Lo vedo smarcare nel traffico i lavori in corso
diligentemente in fila con gli altri automobilisti,
la sua auto viaggia serena come credo abbia fatto
spesso, ancora bella e maestosa, senza le rughe
che invece un po' velano la beltà della consorte
che siede accanto, una signora sui settantacinque
che ha lo stesso aspetto rilassato del marito che guida.
Non sembrano soffrire il caldo, hanno i finestrini
aperti come pochi invece ad agosto se ne vedono,
devoti come si è oramai un po' tutti al proprio
irrinunciabile e solerte condizionatore d'aria.
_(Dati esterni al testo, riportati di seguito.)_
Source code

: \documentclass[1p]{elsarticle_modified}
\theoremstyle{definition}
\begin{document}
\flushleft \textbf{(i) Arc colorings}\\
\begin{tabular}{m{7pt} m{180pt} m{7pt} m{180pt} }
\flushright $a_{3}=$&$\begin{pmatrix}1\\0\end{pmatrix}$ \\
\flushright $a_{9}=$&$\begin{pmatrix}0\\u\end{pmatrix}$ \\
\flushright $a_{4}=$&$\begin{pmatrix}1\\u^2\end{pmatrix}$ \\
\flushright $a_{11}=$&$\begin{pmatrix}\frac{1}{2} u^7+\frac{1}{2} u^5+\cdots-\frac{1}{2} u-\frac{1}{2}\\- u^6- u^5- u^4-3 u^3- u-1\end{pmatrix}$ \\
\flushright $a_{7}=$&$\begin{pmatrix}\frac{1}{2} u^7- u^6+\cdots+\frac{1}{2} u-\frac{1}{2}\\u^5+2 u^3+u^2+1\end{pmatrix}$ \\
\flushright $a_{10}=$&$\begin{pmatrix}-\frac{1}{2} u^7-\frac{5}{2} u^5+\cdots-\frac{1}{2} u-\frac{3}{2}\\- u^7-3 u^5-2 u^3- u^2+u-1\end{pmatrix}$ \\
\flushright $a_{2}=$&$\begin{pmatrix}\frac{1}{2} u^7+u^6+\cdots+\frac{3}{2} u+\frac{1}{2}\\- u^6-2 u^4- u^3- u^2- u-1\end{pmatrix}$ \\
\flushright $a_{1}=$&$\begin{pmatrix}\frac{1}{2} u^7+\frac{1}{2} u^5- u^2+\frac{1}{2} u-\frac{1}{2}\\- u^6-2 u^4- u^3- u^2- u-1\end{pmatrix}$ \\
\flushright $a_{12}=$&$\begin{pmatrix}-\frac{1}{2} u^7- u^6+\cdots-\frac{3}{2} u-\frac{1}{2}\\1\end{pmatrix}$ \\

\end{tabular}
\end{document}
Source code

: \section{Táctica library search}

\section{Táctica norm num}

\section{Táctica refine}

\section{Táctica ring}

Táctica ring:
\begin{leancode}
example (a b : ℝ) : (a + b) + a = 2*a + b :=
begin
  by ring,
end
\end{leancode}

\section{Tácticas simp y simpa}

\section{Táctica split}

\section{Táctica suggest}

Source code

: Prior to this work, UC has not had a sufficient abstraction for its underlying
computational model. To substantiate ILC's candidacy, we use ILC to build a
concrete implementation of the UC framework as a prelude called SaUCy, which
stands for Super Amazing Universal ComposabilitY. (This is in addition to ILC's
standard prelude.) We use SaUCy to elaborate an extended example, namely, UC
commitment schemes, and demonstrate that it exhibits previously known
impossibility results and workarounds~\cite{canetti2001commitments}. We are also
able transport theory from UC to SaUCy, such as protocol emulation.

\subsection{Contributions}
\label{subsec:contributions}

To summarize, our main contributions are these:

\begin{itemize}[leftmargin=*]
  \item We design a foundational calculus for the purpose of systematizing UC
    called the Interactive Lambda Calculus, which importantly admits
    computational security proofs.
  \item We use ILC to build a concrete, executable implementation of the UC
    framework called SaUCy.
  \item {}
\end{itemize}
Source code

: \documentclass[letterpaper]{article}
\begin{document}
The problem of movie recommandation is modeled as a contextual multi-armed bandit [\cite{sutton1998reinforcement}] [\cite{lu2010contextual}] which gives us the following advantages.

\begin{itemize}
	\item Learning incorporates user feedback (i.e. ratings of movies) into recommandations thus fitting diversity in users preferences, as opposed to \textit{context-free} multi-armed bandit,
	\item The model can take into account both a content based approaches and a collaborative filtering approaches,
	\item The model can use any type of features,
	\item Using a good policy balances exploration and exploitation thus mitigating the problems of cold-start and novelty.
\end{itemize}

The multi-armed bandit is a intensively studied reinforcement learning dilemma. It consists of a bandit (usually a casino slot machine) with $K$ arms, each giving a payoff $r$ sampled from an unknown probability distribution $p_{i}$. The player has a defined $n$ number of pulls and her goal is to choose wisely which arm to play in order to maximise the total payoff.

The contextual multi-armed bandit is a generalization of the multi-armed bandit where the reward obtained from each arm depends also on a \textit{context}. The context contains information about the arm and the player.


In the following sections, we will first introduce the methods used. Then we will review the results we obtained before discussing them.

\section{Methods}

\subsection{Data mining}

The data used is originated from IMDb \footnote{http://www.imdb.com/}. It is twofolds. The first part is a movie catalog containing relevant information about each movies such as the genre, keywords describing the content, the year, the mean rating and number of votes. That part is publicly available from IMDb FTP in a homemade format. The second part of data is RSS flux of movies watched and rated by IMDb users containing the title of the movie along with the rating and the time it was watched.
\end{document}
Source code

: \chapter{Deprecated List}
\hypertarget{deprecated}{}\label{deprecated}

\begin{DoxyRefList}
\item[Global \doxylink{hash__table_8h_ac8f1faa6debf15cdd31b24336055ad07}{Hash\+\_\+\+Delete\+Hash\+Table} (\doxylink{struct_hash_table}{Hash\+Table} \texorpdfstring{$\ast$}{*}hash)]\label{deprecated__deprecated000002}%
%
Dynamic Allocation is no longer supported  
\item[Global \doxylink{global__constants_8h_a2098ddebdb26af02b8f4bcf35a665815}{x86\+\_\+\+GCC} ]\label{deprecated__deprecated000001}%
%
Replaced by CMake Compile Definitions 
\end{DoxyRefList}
Vestiti che sembrano appena usciti da un film di
Monicelli, ispirano un misto di tenerezza ed eroismo.
Sembrano dei campioni rispetto alla vita. Mi dico
"beati i loro nipoti, se li hanno". Ma si, certamente che
li avranno, o magari al limite sono sicuramente zii...
Certo è che incrociarli è stato una piccola magia
durante questo urbanissimo mese d'agosto che sto
vivendo continuando a lavorare e a girare con il cuor
leggero per la città.


Dug ha scribacchiato ciò alle ore 19:12 | link | commenti (2)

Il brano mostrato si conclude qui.